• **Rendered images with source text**

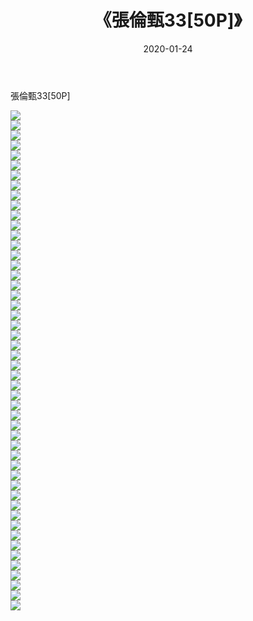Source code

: ﻿---
layout: post
title:  《張倫甄33[50P]》
date:   2020-01-24
img: http://pic.660000.xyz/1:down/唯美/2020/張倫甄33[50P]/000.jpg
categories: [美女, 清纯, 唯美]
---

張倫甄33[50P]

  ![](http://pic.660000.xyz/1:down/唯美/2020/張倫甄33[50P]/001.jpg) <br> ![](http://pic.660000.xyz/1:down/唯美/2020/張倫甄33[50P]/002.jpg) <br> ![](http://pic.660000.xyz/1:down/唯美/2020/張倫甄33[50P]/003.jpg) <br> ![](http://pic.660000.xyz/1:down/唯美/2020/張倫甄33[50P]/004.jpg) <br> ![](http://pic.660000.xyz/1:down/唯美/2020/張倫甄33[50P]/005.jpg) <br> ![](http://pic.660000.xyz/1:down/唯美/2020/張倫甄33[50P]/006.jpg) <br> ![](http://pic.660000.xyz/1:down/唯美/2020/張倫甄33[50P]/007.jpg) <br> ![](http://pic.660000.xyz/1:down/唯美/2020/張倫甄33[50P]/008.jpg) <br> ![](http://pic.660000.xyz/1:down/唯美/2020/張倫甄33[50P]/009.jpg) <br> ![](http://pic.660000.xyz/1:down/唯美/2020/張倫甄33[50P]/010.jpg) <br> ![](http://pic.660000.xyz/1:down/唯美/2020/張倫甄33[50P]/011.jpg) <br> ![](http://pic.660000.xyz/1:down/唯美/2020/張倫甄33[50P]/012.jpg) <br> ![](http://pic.660000.xyz/1:down/唯美/2020/張倫甄33[50P]/013.jpg) <br> ![](http://pic.660000.xyz/1:down/唯美/2020/張倫甄33[50P]/014.jpg) <br> ![](http://pic.660000.xyz/1:down/唯美/2020/張倫甄33[50P]/015.jpg) <br> ![](http://pic.660000.xyz/1:down/唯美/2020/張倫甄33[50P]/016.jpg) <br> ![](http://pic.660000.xyz/1:down/唯美/2020/張倫甄33[50P]/017.jpg) <br> ![](http://pic.660000.xyz/1:down/唯美/2020/張倫甄33[50P]/018.jpg) <br> ![](http://pic.660000.xyz/1:down/唯美/2020/張倫甄33[50P]/019.jpg) <br> ![](http://pic.660000.xyz/1:down/唯美/2020/張倫甄33[50P]/020.jpg) <br> ![](http://pic.660000.xyz/1:down/唯美/2020/張倫甄33[50P]/021.jpg) <br> ![](http://pic.660000.xyz/1:down/唯美/2020/張倫甄33[50P]/022.jpg) <br> ![](http://pic.660000.xyz/1:down/唯美/2020/張倫甄33[50P]/023.jpg) <br> ![](http://pic.660000.xyz/1:down/唯美/2020/張倫甄33[50P]/024.jpg) <br> ![](http://pic.660000.xyz/1:down/唯美/2020/張倫甄33[50P]/025.jpg) <br> ![](http://pic.660000.xyz/1:down/唯美/2020/張倫甄33[50P]/026.jpg) <br> ![](http://pic.660000.xyz/1:down/唯美/2020/張倫甄33[50P]/027.jpg) <br> ![](http://pic.660000.xyz/1:down/唯美/2020/張倫甄33[50P]/028.jpg) <br> ![](http://pic.660000.xyz/1:down/唯美/2020/張倫甄33[50P]/029.jpg) <br> ![](http://pic.660000.xyz/1:down/唯美/2020/張倫甄33[50P]/030.jpg) <br> ![](http://pic.660000.xyz/1:down/唯美/2020/張倫甄33[50P]/031.jpg) <br> ![](http://pic.660000.xyz/1:down/唯美/2020/張倫甄33[50P]/032.jpg) <br> ![](http://pic.660000.xyz/1:down/唯美/2020/張倫甄33[50P]/033.jpg) <br> ![](http://pic.660000.xyz/1:down/唯美/2020/張倫甄33[50P]/034.jpg) <br> ![](http://pic.660000.xyz/1:down/唯美/2020/張倫甄33[50P]/035.jpg) <br> ![](http://pic.660000.xyz/1:down/唯美/2020/張倫甄33[50P]/036.jpg) <br> ![](http://pic.660000.xyz/1:down/唯美/2020/張倫甄33[50P]/037.jpg) <br> ![](http://pic.660000.xyz/1:down/唯美/2020/張倫甄33[50P]/038.jpg) <br> ![](http://pic.660000.xyz/1:down/唯美/2020/張倫甄33[50P]/039.jpg) <br> ![](http://pic.660000.xyz/1:down/唯美/2020/張倫甄33[50P]/040.jpg) <br> ![](http://pic.660000.xyz/1:down/唯美/2020/張倫甄33[50P]/041.jpg) <br> ![](http://pic.660000.xyz/1:down/唯美/2020/張倫甄33[50P]/042.jpg) <br> ![](http://pic.660000.xyz/1:down/唯美/2020/張倫甄33[50P]/043.jpg) <br> ![](http://pic.660000.xyz/1:down/唯美/2020/張倫甄33[50P]/044.jpg) <br> ![](http://pic.660000.xyz/1:down/唯美/2020/張倫甄33[50P]/045.jpg) <br> ![](http://pic.660000.xyz/1:down/唯美/2020/張倫甄33[50P]/046.jpg) <br> ![](http://pic.660000.xyz/1:down/唯美/2020/張倫甄33[50P]/047.jpg) <br> ![](http://pic.660000.xyz/1:down/唯美/2020/張倫甄33[50P]/048.jpg) <br> ![](http://pic.660000.xyz/1:down/唯美/2020/張倫甄33[50P]/049.jpg) <br> ![](http://pic.660000.xyz/1:down/唯美/2020/張倫甄33[50P]/050.jpg) <br>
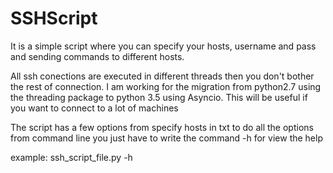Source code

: # SSHScript
It is a simple script where you can specify your hosts, username and pass and sending commands to different hosts.

All ssh conections are executed in different threads then you don't bother the rest of connection. I am working for the migration from python2.7 using the threading package to python 3.5 using Asyncio. This will be useful if you want to connect to a lot of machines

The script has a few options from specify hosts in txt to do all the options from command line you just have to write the command -h for view the help

example:
  ssh_script_file.py -h
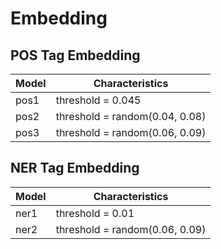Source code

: # Embedding

## POS Tag Embedding

Model | Characteristics
--- | --- |
pos1 | threshold = 0.045
pos2 | threshold = random(0.04, 0.08)
pos3 | threshold = random(0.06, 0.09)


## NER Tag Embedding

Model | Characteristics
--- | --- |
ner1 | threshold = 0.01
ner2 | threshold = random(0.06, 0.09)
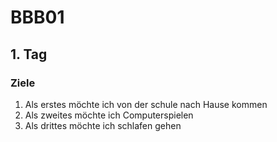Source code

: # BBB01
## 1. Tag
### Ziele 
1. Als erstes möchte ich von der schule nach Hause kommen
2. Als zweites möchte ich Computerspielen
3. Als drittes möchte ich schlafen gehen
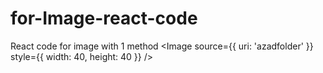 # for-Image-react-code
React code for image with 1 method
<Image
  source={{ uri: 'azadfolder' }}
  style={{ width: 40, height: 40 }}
/>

• **TASK TO CARRY OUT**
Set down every entry above verbatim, without pictures.

• **TASK OUTPUT**
Source code

: ﻿---
layout: post
title:  《張倫甄33[50P]》
date:   2020-01-24
img: http://pic.660000.xyz/1:down/唯美/2020/張倫甄33[50P]/000.jpg
categories: [美女, 清纯, 唯美]
---

張倫甄33[50P]

  ![](http://pic.660000.xyz/1:down/唯美/2020/張倫甄33[50P]/001.jpg) <br> ![](http://pic.660000.xyz/1:down/唯美/2020/張倫甄33[50P]/002.jpg) <br> ![](http://pic.660000.xyz/1:down/唯美/2020/張倫甄33[50P]/003.jpg) <br> ![](http://pic.660000.xyz/1:down/唯美/2020/張倫甄33[50P]/004.jpg) <br> ![](http://pic.660000.xyz/1:down/唯美/2020/張倫甄33[50P]/005.jpg) <br> ![](http://pic.660000.xyz/1:down/唯美/2020/張倫甄33[50P]/006.jpg) <br> ![](http://pic.660000.xyz/1:down/唯美/2020/張倫甄33[50P]/007.jpg) <br> ![](http://pic.660000.xyz/1:down/唯美/2020/張倫甄33[50P]/008.jpg) <br> ![](http://pic.660000.xyz/1:down/唯美/2020/張倫甄33[50P]/009.jpg) <br> ![](http://pic.660000.xyz/1:down/唯美/2020/張倫甄33[50P]/010.jpg) <br> ![](http://pic.660000.xyz/1:down/唯美/2020/張倫甄33[50P]/011.jpg) <br> ![](http://pic.660000.xyz/1:down/唯美/2020/張倫甄33[50P]/012.jpg) <br> ![](http://pic.660000.xyz/1:down/唯美/2020/張倫甄33[50P]/013.jpg) <br> ![](http://pic.660000.xyz/1:down/唯美/2020/張倫甄33[50P]/014.jpg) <br> ![](http://pic.660000.xyz/1:down/唯美/2020/張倫甄33[50P]/015.jpg) <br> ![](http://pic.660000.xyz/1:down/唯美/2020/張倫甄33[50P]/016.jpg) <br> ![](http://pic.660000.xyz/1:down/唯美/2020/張倫甄33[50P]/017.jpg) <br> ![](http://pic.660000.xyz/1:down/唯美/2020/張倫甄33[50P]/018.jpg) <br> ![](http://pic.660000.xyz/1:down/唯美/2020/張倫甄33[50P]/019.jpg) <br> ![](http://pic.660000.xyz/1:down/唯美/2020/張倫甄33[50P]/020.jpg) <br> ![](http://pic.660000.xyz/1:down/唯美/2020/張倫甄33[50P]/021.jpg) <br> ![](http://pic.660000.xyz/1:down/唯美/2020/張倫甄33[50P]/022.jpg) <br> ![](http://pic.660000.xyz/1:down/唯美/2020/張倫甄33[50P]/023.jpg) <br> ![](http://pic.660000.xyz/1:down/唯美/2020/張倫甄33[50P]/024.jpg) <br> ![](http://pic.660000.xyz/1:down/唯美/2020/張倫甄33[50P]/025.jpg) <br> ![](http://pic.660000.xyz/1:down/唯美/2020/張倫甄33[50P]/026.jpg) <br> ![](http://pic.660000.xyz/1:down/唯美/2020/張倫甄33[50P]/027.jpg) <br> ![](http://pic.660000.xyz/1:down/唯美/2020/張倫甄33[50P]/028.jpg) <br> ![](http://pic.660000.xyz/1:down/唯美/2020/張倫甄33[50P]/029.jpg) <br> ![](http://pic.660000.xyz/1:down/唯美/2020/張倫甄33[50P]/030.jpg) <br> ![](http://pic.660000.xyz/1:down/唯美/2020/張倫甄33[50P]/031.jpg) <br> ![](http://pic.660000.xyz/1:down/唯美/2020/張倫甄33[50P]/032.jpg) <br> ![](http://pic.660000.xyz/1:down/唯美/2020/張倫甄33[50P]/033.jpg) <br> ![](http://pic.660000.xyz/1:down/唯美/2020/張倫甄33[50P]/034.jpg) <br> ![](http://pic.660000.xyz/1:down/唯美/2020/張倫甄33[50P]/035.jpg) <br> ![](http://pic.660000.xyz/1:down/唯美/2020/張倫甄33[50P]/036.jpg) <br> ![](http://pic.660000.xyz/1:down/唯美/2020/張倫甄33[50P]/037.jpg) <br> ![](http://pic.660000.xyz/1:down/唯美/2020/張倫甄33[50P]/038.jpg) <br> ![](http://pic.660000.xyz/1:down/唯美/2020/張倫甄33[50P]/039.jpg) <br> ![](http://pic.660000.xyz/1:down/唯美/2020/張倫甄33[50P]/040.jpg) <br> ![](http://pic.660000.xyz/1:down/唯美/2020/張倫甄33[50P]/041.jpg) <br> ![](http://pic.660000.xyz/1:down/唯美/2020/張倫甄33[50P]/042.jpg) <br> ![](http://pic.660000.xyz/1:down/唯美/2020/張倫甄33[50P]/043.jpg) <br> ![](http://pic.660000.xyz/1:down/唯美/2020/張倫甄33[50P]/044.jpg) <br> ![](http://pic.660000.xyz/1:down/唯美/2020/張倫甄33[50P]/045.jpg) <br> ![](http://pic.660000.xyz/1:down/唯美/2020/張倫甄33[50P]/046.jpg) <br> ![](http://pic.660000.xyz/1:down/唯美/2020/張倫甄33[50P]/047.jpg) <br> ![](http://pic.660000.xyz/1:down/唯美/2020/張倫甄33[50P]/048.jpg) <br> ![](http://pic.660000.xyz/1:down/唯美/2020/張倫甄33[50P]/049.jpg) <br> ![](http://pic.660000.xyz/1:down/唯美/2020/張倫甄33[50P]/050.jpg) <br>
Source code

: # SSHScript
It is a simple script where you can specify your hosts, username and pass and sending commands to different hosts.

All ssh conections are executed in different threads then you don't bother the rest of connection. I am working for the migration from python2.7 using the threading package to python 3.5 using Asyncio. This will be useful if you want to connect to a lot of machines

The script has a few options from specify hosts in txt to do all the options from command line you just have to write the command -h for view the help

example:
  ssh_script_file.py -h
Source code

: # Embedding

## POS Tag Embedding

Model | Characteristics
--- | --- |
pos1 | threshold = 0.045
pos2 | threshold = random(0.04, 0.08)
pos3 | threshold = random(0.06, 0.09)


## NER Tag Embedding

Model | Characteristics
--- | --- |
ner1 | threshold = 0.01
ner2 | threshold = random(0.06, 0.09)
Source code

: # BBB01
## 1. Tag
### Ziele 
1. Als erstes möchte ich von der schule nach Hause kommen
2. Als zweites möchte ich Computerspielen
3. Als drittes möchte ich schlafen gehen
 # for-Image-react-code
React code for image with 1 method
<Image
  source={{ uri: 'azadfolder' }}
  style={{ width: 40, height: 40 }}
/>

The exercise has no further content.